EXERCISE:
Where the listing below has a line with "相比于传统的国际漫游服务，瑞", write out exactly that line and every line after it, stopping after the line with "总的来说，瑞士保号卡是一种非".
-- Opening Marker --
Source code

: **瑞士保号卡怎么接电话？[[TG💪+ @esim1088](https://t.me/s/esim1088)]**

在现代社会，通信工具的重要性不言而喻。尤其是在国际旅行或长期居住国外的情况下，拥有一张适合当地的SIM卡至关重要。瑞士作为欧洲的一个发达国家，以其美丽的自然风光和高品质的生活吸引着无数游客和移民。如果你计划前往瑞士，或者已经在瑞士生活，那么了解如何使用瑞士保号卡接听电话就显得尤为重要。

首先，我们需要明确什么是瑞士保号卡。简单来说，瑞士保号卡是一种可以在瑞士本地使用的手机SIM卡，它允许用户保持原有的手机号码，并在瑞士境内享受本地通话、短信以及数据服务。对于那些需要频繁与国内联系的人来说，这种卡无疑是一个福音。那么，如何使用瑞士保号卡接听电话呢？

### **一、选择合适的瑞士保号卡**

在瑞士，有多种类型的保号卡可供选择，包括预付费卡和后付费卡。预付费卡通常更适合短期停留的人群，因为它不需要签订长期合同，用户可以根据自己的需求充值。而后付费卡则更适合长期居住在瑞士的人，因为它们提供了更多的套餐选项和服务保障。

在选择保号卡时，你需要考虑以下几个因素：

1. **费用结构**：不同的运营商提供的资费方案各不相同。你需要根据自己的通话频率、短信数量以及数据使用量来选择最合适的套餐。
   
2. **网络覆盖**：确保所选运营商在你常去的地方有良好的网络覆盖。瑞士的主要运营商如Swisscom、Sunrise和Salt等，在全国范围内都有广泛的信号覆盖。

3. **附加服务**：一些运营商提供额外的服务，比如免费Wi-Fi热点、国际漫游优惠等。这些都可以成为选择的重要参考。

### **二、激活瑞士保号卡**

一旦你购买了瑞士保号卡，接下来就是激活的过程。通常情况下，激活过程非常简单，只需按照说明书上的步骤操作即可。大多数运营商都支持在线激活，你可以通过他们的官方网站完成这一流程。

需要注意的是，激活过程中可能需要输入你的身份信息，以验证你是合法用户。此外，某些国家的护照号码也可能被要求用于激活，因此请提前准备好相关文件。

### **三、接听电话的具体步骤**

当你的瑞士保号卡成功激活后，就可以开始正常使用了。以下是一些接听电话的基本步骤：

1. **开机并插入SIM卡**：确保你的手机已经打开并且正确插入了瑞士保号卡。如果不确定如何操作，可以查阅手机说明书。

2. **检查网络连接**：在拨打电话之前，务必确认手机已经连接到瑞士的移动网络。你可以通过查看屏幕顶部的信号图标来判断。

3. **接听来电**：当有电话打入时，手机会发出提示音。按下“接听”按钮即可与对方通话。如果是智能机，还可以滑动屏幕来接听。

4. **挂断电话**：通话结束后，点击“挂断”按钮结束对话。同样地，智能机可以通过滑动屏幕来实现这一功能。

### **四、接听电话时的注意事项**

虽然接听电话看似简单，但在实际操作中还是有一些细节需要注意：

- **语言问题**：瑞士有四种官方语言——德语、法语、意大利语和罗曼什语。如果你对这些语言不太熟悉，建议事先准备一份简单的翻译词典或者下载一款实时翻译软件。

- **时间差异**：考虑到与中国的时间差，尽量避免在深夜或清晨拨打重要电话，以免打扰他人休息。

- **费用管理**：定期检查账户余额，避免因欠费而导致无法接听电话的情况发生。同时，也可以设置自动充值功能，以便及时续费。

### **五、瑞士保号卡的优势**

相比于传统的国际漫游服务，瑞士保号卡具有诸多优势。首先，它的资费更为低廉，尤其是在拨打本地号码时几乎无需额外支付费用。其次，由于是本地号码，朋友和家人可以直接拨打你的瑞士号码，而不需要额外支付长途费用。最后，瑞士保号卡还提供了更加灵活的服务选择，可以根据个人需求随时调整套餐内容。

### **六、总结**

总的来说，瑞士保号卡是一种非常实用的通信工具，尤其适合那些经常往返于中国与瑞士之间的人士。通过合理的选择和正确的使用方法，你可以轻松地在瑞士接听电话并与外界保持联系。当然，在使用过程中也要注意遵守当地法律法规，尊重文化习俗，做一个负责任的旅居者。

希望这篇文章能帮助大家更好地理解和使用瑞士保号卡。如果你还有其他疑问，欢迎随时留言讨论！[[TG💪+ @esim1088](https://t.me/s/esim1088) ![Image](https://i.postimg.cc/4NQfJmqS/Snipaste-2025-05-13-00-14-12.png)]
-- Closing Marker --
EXPECTED ANSWER:
相比于传统的国际漫游服务，瑞士保号卡具有诸多优势。首先，它的资费更为低廉，尤其是在拨打本地号码时几乎无需额外支付费用。其次，由于是本地号码，朋友和家人可以直接拨打你的瑞士号码，而不需要额外支付长途费用。最后，瑞士保号卡还提供了更加灵活的服务选择，可以根据个人需求随时调整套餐内容。

### **六、总结**

总的来说，瑞士保号卡是一种非常实用的通信工具，尤其适合那些经常往返于中国与瑞士之间的人士。通过合理的选择和正确的使用方法，你可以轻松地在瑞士接听电话并与外界保持联系。当然，在使用过程中也要注意遵守当地法律法规，尊重文化习俗，做一个负责任的旅居者。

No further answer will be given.